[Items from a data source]
* * * * * * * * *
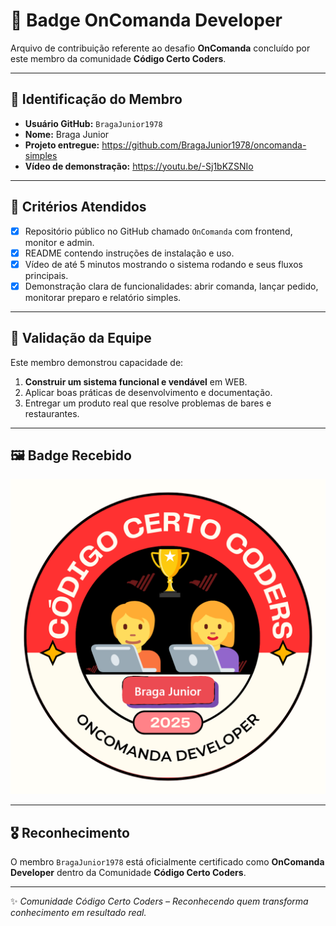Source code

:# 🏅 Badge OnComanda Developer

Arquivo de contribuição referente ao desafio **OnComanda** concluído por este membro da comunidade **Código Certo Coders**.  

---

## 📛 Identificação do Membro
- **Usuário GitHub:** `BragaJunior1978`  
- **Nome:** Braga Junior  
- **Projeto entregue:** https://github.com/BragaJunior1978/oncomanda-simples  
- **Vídeo de demonstração:** https://youtu.be/-Sj1bKZSNIo  

---

## 🎯 Critérios Atendidos
- [x] Repositório público no GitHub chamado `OnComanda` com frontend, monitor e admin.  
- [x] README contendo instruções de instalação e uso.  
- [x] Vídeo de até 5 minutos mostrando o sistema rodando e seus fluxos principais.  
- [x] Demonstração clara de funcionalidades: abrir comanda, lançar pedido, monitorar preparo e relatório simples.  

---

## 🧾 Validação da Equipe
Este membro demonstrou capacidade de:  
1. **Construir um sistema funcional e vendável** em WEB.  
2. Aplicar boas práticas de desenvolvimento e documentação.  
3. Entregar um produto real que resolve problemas de bares e restaurantes.  

---

## 🖼️ Badge Recebido
![Badge OnComanda](BragaJunior1978_OnComandaDeveloper2025.png)

---

## 🎖️ Reconhecimento
O membro `BragaJunior1978` está oficialmente certificado como **OnComanda Developer** dentro da Comunidade **Código Certo Coders**.  

---
✨ _Comunidade Código Certo Coders – Reconhecendo quem transforma conhecimento em resultado real._
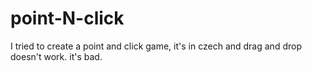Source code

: # point-N-click
I tried to create a point and click game, it's in czech and drag and drop doesn't work. it's bad.
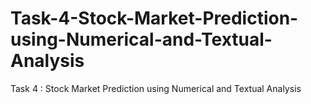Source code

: # Task-4-Stock-Market-Prediction-using-Numerical-and-Textual-Analysis
Task 4 : Stock Market Prediction using Numerical and Textual Analysis
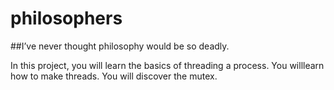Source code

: # philosophers
##I’ve never thought philosophy would be so deadly.

In this project, you will learn the basics of threading a process.
You willlearn how to make threads. You will discover the mutex.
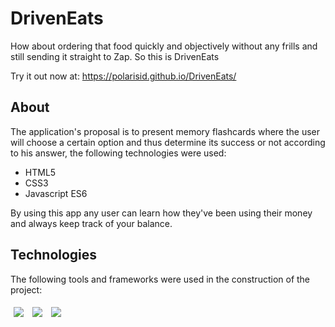 # DrivenEats


How about ordering that food quickly and objectively without any frills and still sending it straight to Zap. So this is DrivenEats
<!-- <img src="/assets/my-wallet-usage.gif" /> -->

Try it out now at:
https://polarisid.github.io/DrivenEats/
## About

The application's proposal is to present memory flashcards where the user will choose a certain option and thus determine its success or not according to his answer, the following technologies were used:

- HTML5
- CSS3 
- Javascript ES6

By using this app any user can learn how they've been using their money and always keep track of your balance.

## Technologies
The following tools and frameworks were used in the construction of the project:<br>
<p>
  <img style='margin: 5px;' src='https://img.shields.io/badge/HTML5-E34F26?style=for-the-badge&logo=html5&logoColor=white'>
  <img style='margin: 5px;' src='https://img.shields.io/badge/CSS3-1572B6?style=for-the-badge&logo=css3&logoColor=white'>
  <img style='margin: 5px;' src='https://img.shields.io/badge/JavaScript-F7DF1E?style=for-the-badge&logo=javascript&logoColor=black'>
</p>
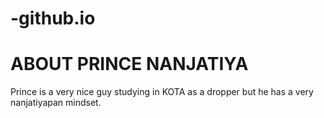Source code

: # -github.io
<html><title>PRINCE NANJATIYA</title><h1>ABOUT PRINCE NANJATIYA</h1><p>Prince is a very nice guy studying in KOTA as a dropper but he has a very nanjatiyapan mindset.</p></html>
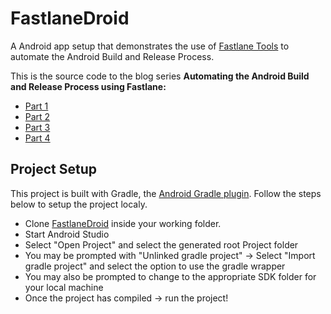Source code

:# FastlaneDroid

A Android app setup that demonstrates the use of [Fastlane Tools](https://fastlane.tools/) to automate the 
Android Build and Release Process.

This is the source code to the blog series **Automating the Android Build and Release Process using Fastlane:**
* [Part 1](https://proandroiddev.com/automating-the-android-build-and-release-process-using-fastlane-part-i-fb3ce61b678)
* [Part 2](https://proandroiddev.com/automating-the-android-build-and-release-process-using-fastlane-part-2-607770df0db9)
* [Part 3](https://proandroiddev.com/automating-the-android-build-and-release-process-using-fastlane-part-3-9357414688a2)
* [Part 4](https://proandroiddev.com/automating-the-android-build-and-release-process-using-fastlane-circle-ci-part-4-32f78b6ac876)

## Project Setup

This project is built with Gradle, the [Android Gradle plugin](http://tools.android.com/tech-docs/new-build-system/user-guide). Follow the steps below to setup the project localy.

* Clone [FastlaneDroid](https://github.com/TheDancerCodes/fastlane-droid) inside your working folder.
* Start Android Studio
* Select "Open Project" and select the generated root Project folder
* You may be prompted with "Unlinked gradle project" -> Select "Import gradle project" and select
the option to use the gradle wrapper
* You may also be prompted to change to the appropriate SDK folder for your local machine
* Once the project has compiled -> run the project!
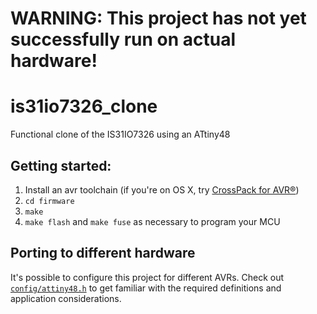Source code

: # WARNING: This project has not yet successfully run on actual hardware!

# is31io7326_clone
Functional clone of the IS31IO7326 using an ATtiny48

## Getting started:

1. Install an avr toolchain (if you're on OS X, try [CrossPack for AVR®](https://www.obdev.at/products/crosspack/))
2. `cd firmware`
3. `make`
4. `make flash` and `make fuse` as necessary to program your MCU

## Porting to different hardware

It's possible to configure this project for different AVRs. Check out [`config/attiny48.h`](https://github.com/numist/is31io7326_clone/blob/master/firmware/config/attiny48.h) to get familiar with the required definitions and application considerations.
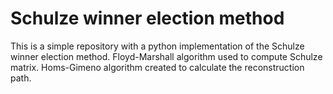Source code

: # Schulze winner election method

This is a simple repository with a python implementation of the Schulze winner election method.
Floyd-Marshall algorithm used to compute Schulze matrix.
Homs-Gimeno algorithm created to calculate the reconstruction path.
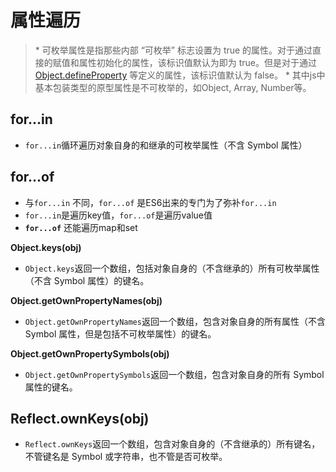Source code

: # 属性遍历

> \*   可枚举属性是指那些内部 “可枚举” 标志设置为 true 的属性。对于通过直接的赋值和属性初始化的属性，该标识值默认为即为 true。但是对于通过 [Object.defineProperty](https://developer.mozilla.org/en-US/docs/Web/JavaScript/Reference/Global_Objects/Object/defineProperty "Object.defineProperty") 等定义的属性，该标识值默认为 false。
> \*   其中js中基本包装类型的原型属性是不可枚举的，如Object, Array, Number等。

## **for...in**

-   `for...in`循环遍历对象自身的和继承的可枚举属性（不含 Symbol 属性）

## for...of

-   与`for...in` 不同，`for...of` 是ES6出来的专门为了弥补`for...in`
-   `for...in`是遍历key值，`for...of`是遍历value值
-   **`for...of`** 还能遍历map和set

**Object.keys(obj)**

-   `Object.keys`返回一个数组，包括对象自身的（不含继承的）所有可枚举属性（不含 Symbol 属性）的键名。

**Object.getOwnPropertyNames(obj)**

-   `Object.getOwnPropertyNames`返回一个数组，包含对象自身的所有属性（不含 Symbol 属性，但是包括不可枚举属性）的键名。

**Object.getOwnPropertySymbols(obj)**

-   `Object.getOwnPropertySymbols`返回一个数组，包含对象自身的所有 Symbol 属性的键名。

## **Reflect.ownKeys(obj)**

-   `Reflect.ownKeys`返回一个数组，包含对象自身的（不含继承的）所有键名，不管键名是 Symbol 或字符串，也不管是否可枚举。
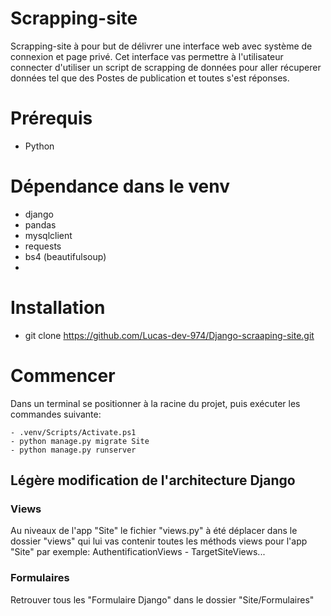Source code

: # Scrapping-site

Scrapping-site à pour but de délivrer une interface web avec système de connexion et page privé. Cet interface vas permettre à l'utilisateur connecter d'utiliser un script de scrapping de données pour aller récuperer données tel que des Postes de publication et toutes s'est réponses.

# Prérequis 
 - Python 

# Dépendance dans le venv
  - django
  - pandas
  - mysqlclient
  - requests
  - bs4 (beautifulsoup)
  - 
# Installation 
  - git clone https://github.com/Lucas-dev-974/Django-scraaping-site.git

# Commencer 
Dans un terminal se positionner à la racine du projet, puis exécuter les commandes suivante: 

    - .venv/Scripts/Activate.ps1
    - python manage.py migrate Site
    - python manage.py runserver

## Légère modification de l'architecture Django
### Views
Au niveaux de l'app "Site" le fichier "views.py" à été déplacer dans le dossier "views" qui lui vas contenir toutes les méthods views pour l'app "Site" par exemple: AuthentificationViews - TargetSiteViews...
 
### Formulaires
Retrouver tous les "Formulaire Django" dans le dossier "Site/Formulaires"

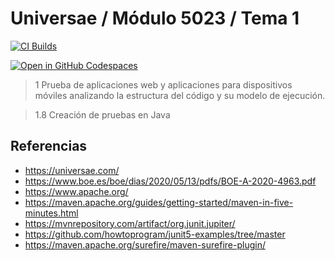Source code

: # Universae / Módulo 5023 / Tema 1

[![CI Builds](https://github.com/jabrena/universae-modulo-5023-tema-1/actions/workflows/build.yaml/badge.svg?branch=main)](https://github.com/jabrena/universae-modulo-5023-tema-1/actions/workflows/build.yaml)

[![Open in GitHub Codespaces](https://github.com/codespaces/badge.svg)](https://codespaces.new/jabrena/universae-modulo-5023-tema-1)

> 1 Prueba de aplicaciones web y aplicaciones para dispositivos móviles analizando la estructura del código y su modelo de ejecución.

> 1.8 Creación de pruebas en Java

## Referencias

- https://universae.com/
- https://www.boe.es/boe/dias/2020/05/13/pdfs/BOE-A-2020-4963.pdf
- https://www.apache.org/
- https://maven.apache.org/guides/getting-started/maven-in-five-minutes.html
- https://mvnrepository.com/artifact/org.junit.jupiter/
- https://github.com/howtoprogram/junit5-examples/tree/master
- https://maven.apache.org/surefire/maven-surefire-plugin/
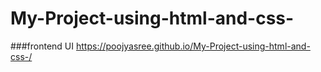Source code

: # My-Project-using-html-and-css-
###frontend UI
https://poojyasree.github.io/My-Project-using-html-and-css-/
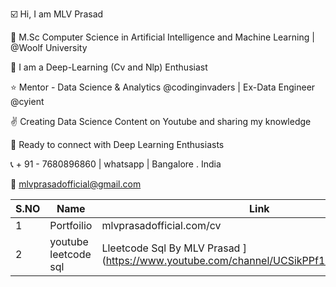 ☑️ Hi, I am MLV Prasad 

🥇 M.Sc Computer Science in Artificial Intelligence and Machine Learning | @Woolf University

💫 I am a Deep-Learning (Cv and Nlp) Enthusiast

⭐ Mentor - Data Science & Analytics @codinginvaders | Ex-Data Engineer @cyient

✌️ Creating Data Science Content on Youtube and sharing my knowledge

🤝 Ready to connect with Deep Learning Enthusiasts 

📞 + 91 - 7680896860 | whatsapp | Bangalore . India

📩 mlvprasadofficial@gmail.com

| S.NO | Name  | Link |
|----------|----------|----------|
| 1 | Portfoilio | mlvprasadofficial.com/cv |
| 2 | youtube leetcode sql |Lleetcode Sql By MLV Prasad ](https://www.youtube.com/channel/UCSikPPf1TKQuemjF8tI3buQ) |

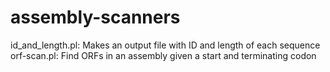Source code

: # assembly-scanners
id_and_length.pl: Makes an output file with ID and length of each sequence
orf-scan.pl: Find ORFs in an assembly given a start and terminating codon
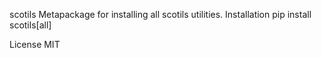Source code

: scotils
Metapackage for installing all scotils utilities.
Installation
pip install scotils[all]

License
MIT
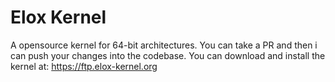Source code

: Elox Kernel
===========

A opensource kernel for 64-bit architectures. You can take a PR and then i can push your changes
into the codebase. You can download and install the kernel at: <https://ftp.elox-kernel.org>
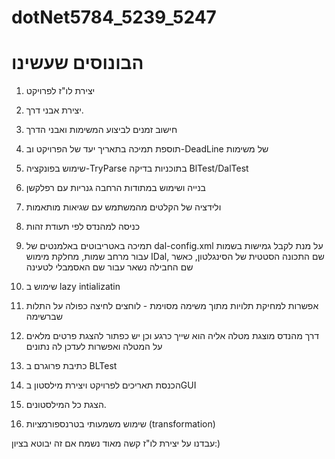 # dotNet5784_5239_5247

# הבונוסים שעשינו

1. יצירת לו"ז לפרויקט

2. יצירת אבני דרך.

3. חישוב זמנים לביצוע המשימות ואבני הדרך

4. תוספת תמיכה בתאריך יעד של הפרויקט וב-DeadLine של משימות

5. שימוש בפונקציה-TryParse בתוכניות בדיקה BlTest/DalTest 

6. בנייה ושימוש במתודות הרחבה גנריות עם רפלקשן

7. ולידציה של הקלטים מהמשתמש עם שגיאות מותאמות

8. כניסה למהנדס לפי תעודת זהות

9. תמיכה באטריבוטים באלמנטים של dal-config.xml על מנת לקבל גמישות בשמות עבור מרחב שמות, מחלקת מימוש IDal, שם התכונה הסטטית של הסינגלטון, כאשר שם החבילה נשאר עבור שם האסמבלי לטעינה 

10. שימוש ב lazy intializatin 

11. אפשרות למחיקת תלויות מתוך משימה מסוימת - לוחצים לחיצה כפולה על התלות שברשימה

12. דרך מהנדס מוצגת מטלה אליה הוא שייך כרגע וכן יש כפתור להצגת פרטים מלאים על המטלה ואפשרות לעדכן לה נתונים

13. כתיבת פרוגרם ב BLTest

14. הכנסת תאריכים לפרויקט ויצירת מילסטון בGUI

15. הצגת כל המילסטונים.

16. שימוש משמעותי בטרנספורמציות (transformation)
 

 עבדנו על יצירת לו"ז קשה מאוד נשמח אם זה יבוטא בציון:)

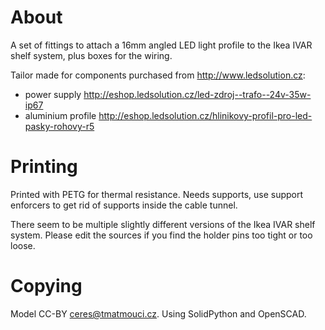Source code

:# About

A set of fittings to attach a 16mm angled LED light profile to the Ikea IVAR shelf system, plus boxes for the wiring.

Tailor made for components purchased from http://www.ledsolution.cz:
- power supply http://eshop.ledsolution.cz/led-zdroj--trafo--24v-35w-ip67
- aluminium profile http://eshop.ledsolution.cz/hlinikovy-profil-pro-led-pasky-rohovy-r5

# Printing

Printed with PETG for thermal resistance.
Needs supports, use support enforcers
to get rid of supports inside the
cable tunnel.

There seem to be multiple slightly different versions of the Ikea IVAR shelf system.
Please edit the sources if you find the holder pins too tight or too loose.

# Copying

Model CC-BY ceres@tmatmouci.cz.
Using SolidPython and OpenSCAD.
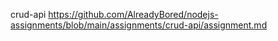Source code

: crud-api
https://github.com/AlreadyBored/nodejs-assignments/blob/main/assignments/crud-api/assignment.md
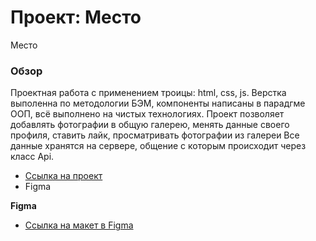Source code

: # Проект: Место
Место
### Обзор
Проектная работа с применением троицы: html, css, js.
Верстка выполенна по методологии БЭМ, компоненты написаны в парадгме ООП, всё выполнено на чистых технологиях.
Проект позволяет добавлять фотографии в общую галерею, менять данные своего профиля, ставить лайк, просматривать фотографии из галереи
Все данные хранятся на сервере, общение с которым происходит через класс Api.

* [Ссылка на проект](https://jxrakekser.github.io/mesto/)
* Figma


**Figma**
* [Ссылка на макет в Figma](https://www.figma.com/file/2cn9N9jSkmxD84oJik7xL7/JavaScript.-Sprint-4?node-id=0%3A1)


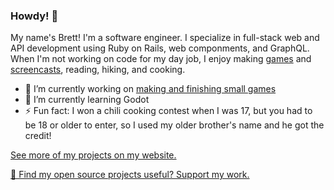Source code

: ### Howdy! 🤠

My name's Brett! I'm a software engineer. I specialize in full-stack web and API development using Ruby on Rails, web componments, and GraphQL. When I'm not working on code for my day job, I enjoy making [games](https://brettchalupa.itch.io) and [screencasts](https://youtube.com/@brettcodes), reading, hiking, and cooking.

- 🔭 I’m currently working on [making and finishing small games](https://brettchalupa.itch.io/)
- 🌱 I’m currently learning Godot
- ⚡ Fun fact: I won a chili cooking contest when I was 17, but you had to be 18 or older to enter, so I used my older brother's name and he got the credit!

[See more of my projects on my website.](https://www.brettchalupa.com/works)

[💸 Find my open source projects useful? Support my work.](https://www.brettchalupa.com/support)
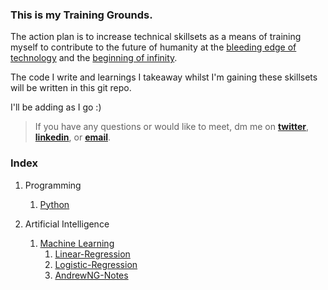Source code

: ### This is my Training Grounds.

The action plan is to increase technical skillsets as a means of training myself to contribute to the future of humanity at the [bleeding edge of technology](https://en.wikipedia.org/wiki/Technological_singularity) and the [beginning of infinity](https://en.wikipedia.org/wiki/The_Beginning_of_Infinity).


The code I write and learnings I takeaway whilst I'm gaining these skillsets will be written in this git repo.


I'll be adding as I go :)

> If you have any questions or would like to meet, dm me on **[twitter](https://twitter.com/vxnuaj)**, **[linkedin](https://linkedin.com/in/vxnuaj)**, or **[email](mailto:vxnuaj@gmail.com)**.

### Index

01. Programming
    01. [Python](Programming/Python/)

02. Artificial Intelligence
    01. [Machine Learning](Artificial-Intelligence/MachineLearning)
        01. [Linear-Regression](Artificial-Intelligence/Machine-Learning/Linear-Regression/)
        02. [Logistic-Regression](Artificial-Intelligence/Machine-Learning/Logistic-Regression/)
        02. [AndrewNG-Notes](Artificial-Intelligence/Machine-Learning/AndrewNG-Notes/)
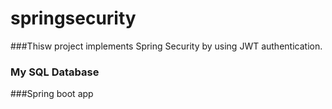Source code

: # springsecurity
###Thisw project implements Spring Security by using JWT authentication.
### My SQL Database
###Spring boot app
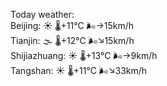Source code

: Today weather:  
Beijing: ☀️   🌡️+11°C 🌬️→15km/h  
Tianjin: 🌫  🌡️+12°C 🌬️↘15km/h  
Shijiazhuang: ☀️   🌡️+13°C 🌬️→9km/h  
Tangshan: ☀️   🌡️+11°C 🌬️↘33km/h  
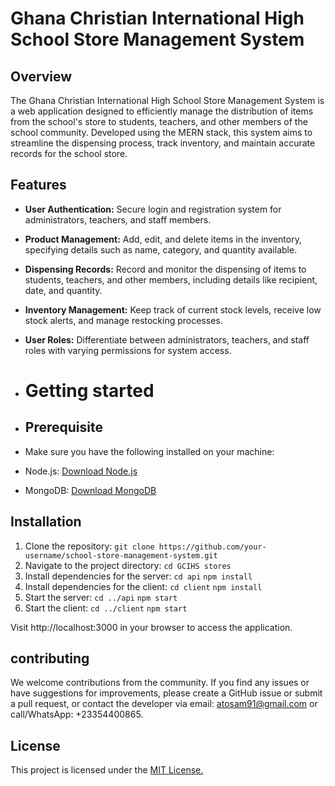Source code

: # Ghana Christian International High School Store Management System

## Overview
The Ghana Christian International High School Store Management System is a web application designed to efficiently manage the distribution of items from the school's store to students, teachers, and other members of the school community. Developed using the MERN stack, this system aims to streamline the dispensing process, track inventory, and maintain accurate records for the school store.

## Features
- **User Authentication:** Secure login and registration system for administrators, teachers, and staff members.
- **Product Management:** Add, edit, and delete items in the inventory, specifying details such as name, category, and quantity available.
- **Dispensing Records:** Record and monitor the dispensing of items to students, teachers, and other members, including details like recipient, date, and quantity.
- **Inventory Management:** Keep track of current stock levels, receive low stock alerts, and manage restocking processes.
- **User Roles:** Differentiate between administrators, teachers, and staff roles with varying permissions for system access.

- # Getting started

- ## Prerequisite
- Make sure you have the following installed on your machine:

- Node.js: [Download Node.js](https://nodejs.org/)
- MongoDB: [Download MongoDB](https://www.mongodb.com/try/download/community)

## Installation
1. Clone the repository:
   `git clone https://github.com/your-username/school-store-management-system.git`
2. Navigate to the project directory:
   `cd GCIHS stores`
3. Install dependencies for the server:
`cd api`
`npm install`
4. Install dependencies for the client:
`cd client`
`npm install`
5. Start the server:
`cd ../api`
`npm start`
6. Start the client:
`cd ../client`
`npm start`

Visit http://localhost:3000 in your browser to access the application.

## contributing
We welcome contributions from the community. If you find any issues or have suggestions for improvements, please create a GitHub issue or submit a pull request, or contact the developer via email: atosam91@gmail.com or call/WhatsApp: +23354400865.

## License
This project is licensed under the [MIT License.](https://mit-license.org/)
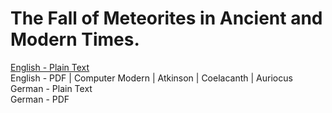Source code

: # The Fall of Meteorites in Ancient and Modern Times.

[English - Plain Text](full-text-english.md)  
English - PDF | Computer Modern | Atkinson | Coelacanth | Auriocus  
German - Plain Text  
German - PDF  
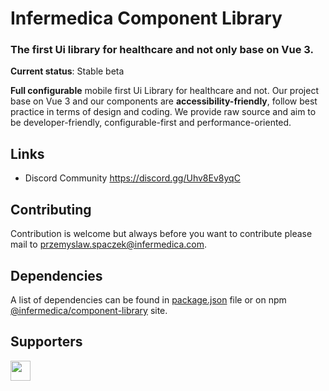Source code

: # Infermedica Component Library

### The first Ui library for healthcare and not only base on Vue 3.

**Current status**: Stable beta

**Full configurable** mobile first Ui Library for healthcare and not. Our project base on Vue 3 and our components are **accessibility-friendly**, 
follow best practice in terms of design and coding. We provide raw source and aim to be developer-friendly, configurable-first and performance-oriented.

## Links
[//]: # (- Documentation)
- Discord Community https://discord.gg/Uhv8Ev8yqC


## Contributing
Contribution is welcome but always before you want to contribute please mail to <a href="maito:przemyslaw.spaczek@infermedica.com?subject=Component Library Contribute">przemyslaw.spaczek@infermedica.com</a>.

## Dependencies
A list of dependencies can be found in [package.json](https://github.com/infermedica/component-library/blob/master/package.json) file or on npm [@infermedica/component-library](https://www.npmjs.com/package/@infermedica/component-library) site. 

## Supporters
<a href="https://infermedica.com/">
  <img src="./public/logo.svg" height="32px"/>
</a>
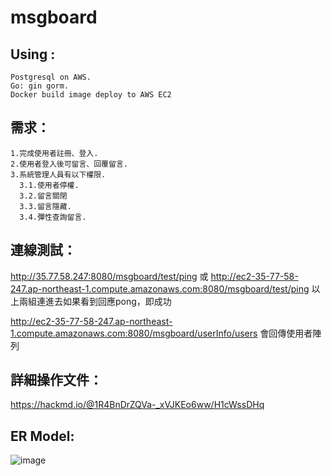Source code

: # msgboard

Using :  
---
    Postgresql on AWS. 
    Go: gin gorm. 
    Docker build image deploy to AWS EC2
  
需求：
---  

    1.完成使用者註冊、登入. 
    2.使用者登入後可留言、回覆留言. 
    3.系統管理人員有以下權限. 
      3.1.使用者停權.
      3.2.留言關閉  
      3.3.留言隱藏. 
      3.4.彈性查詢留言. 
連線測試：
---
  http://35.77.58.247:8080/msgboard/test/ping
  或
  http://ec2-35-77-58-247.ap-northeast-1.compute.amazonaws.com:8080/msgboard/test/ping
  以上兩組連進去如果看到回應pong，即成功
  
  http://ec2-35-77-58-247.ap-northeast-1.compute.amazonaws.com:8080/msgboard/userInfo/users
 會回傳使用者陣列
  
詳細操作文件：
---
  https://hackmd.io/@1R4BnDrZQVa-_xVJKEo6ww/H1cWssDHq

ER Model:
---
  
  ![image](https://user-images.githubusercontent.com/99722169/163770785-2a98defd-091d-45af-90dc-a8fffbd39e24.png)

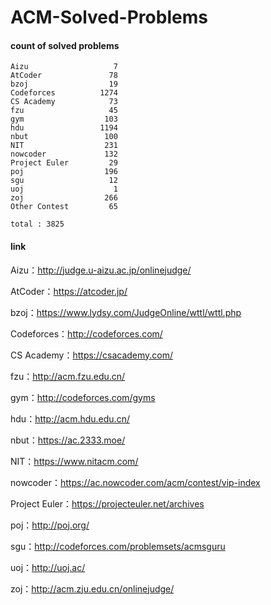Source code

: ﻿# ACM-Solved-Problems

#### count of solved problems
	Aizu                   7
	AtCoder               78
	bzoj                  19
	Codeforces          1274
	CS Academy            73
	fzu                   45
	gym                  103
	hdu                 1194
	nbut                 100
	NIT                  231
	nowcoder             132
	Project Euler         29
	poj                  196
	sgu                   12
	uoj                    1
	zoj                  266
	Other Contest         65

`total : 3825`


#### link

Aizu：http://judge.u-aizu.ac.jp/onlinejudge/

AtCoder：https://atcoder.jp/

bzoj：https://www.lydsy.com/JudgeOnline/wttl/wttl.php

Codeforces：http://codeforces.com/

CS Academy：https://csacademy.com/

fzu：http://acm.fzu.edu.cn/

gym：http://codeforces.com/gyms

hdu：http://acm.hdu.edu.cn/

nbut：https://ac.2333.moe/

NIT：https://www.nitacm.com/

nowcoder：https://ac.nowcoder.com/acm/contest/vip-index

Project Euler：https://projecteuler.net/archives

poj：http://poj.org/

sgu：http://codeforces.com/problemsets/acmsguru

uoj：http://uoj.ac/

zoj：http://acm.zju.edu.cn/onlinejudge/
* * * * * * * * *
What to produce >> Make an exact copy of the records from their first line through the line containing "- **Projeto entregue:**", both ends included, with the pictures omitted.

Solved exercise >>
Source code

:# 🏅 Badge OnComanda Developer

Arquivo de contribuição referente ao desafio **OnComanda** concluído por este membro da comunidade **Código Certo Coders**.  

---

## 📛 Identificação do Membro
- **Usuário GitHub:** `BragaJunior1978`  
- **Nome:** Braga Junior  
- **Projeto entregue:** https://github.com/BragaJunior1978/oncomanda-simples  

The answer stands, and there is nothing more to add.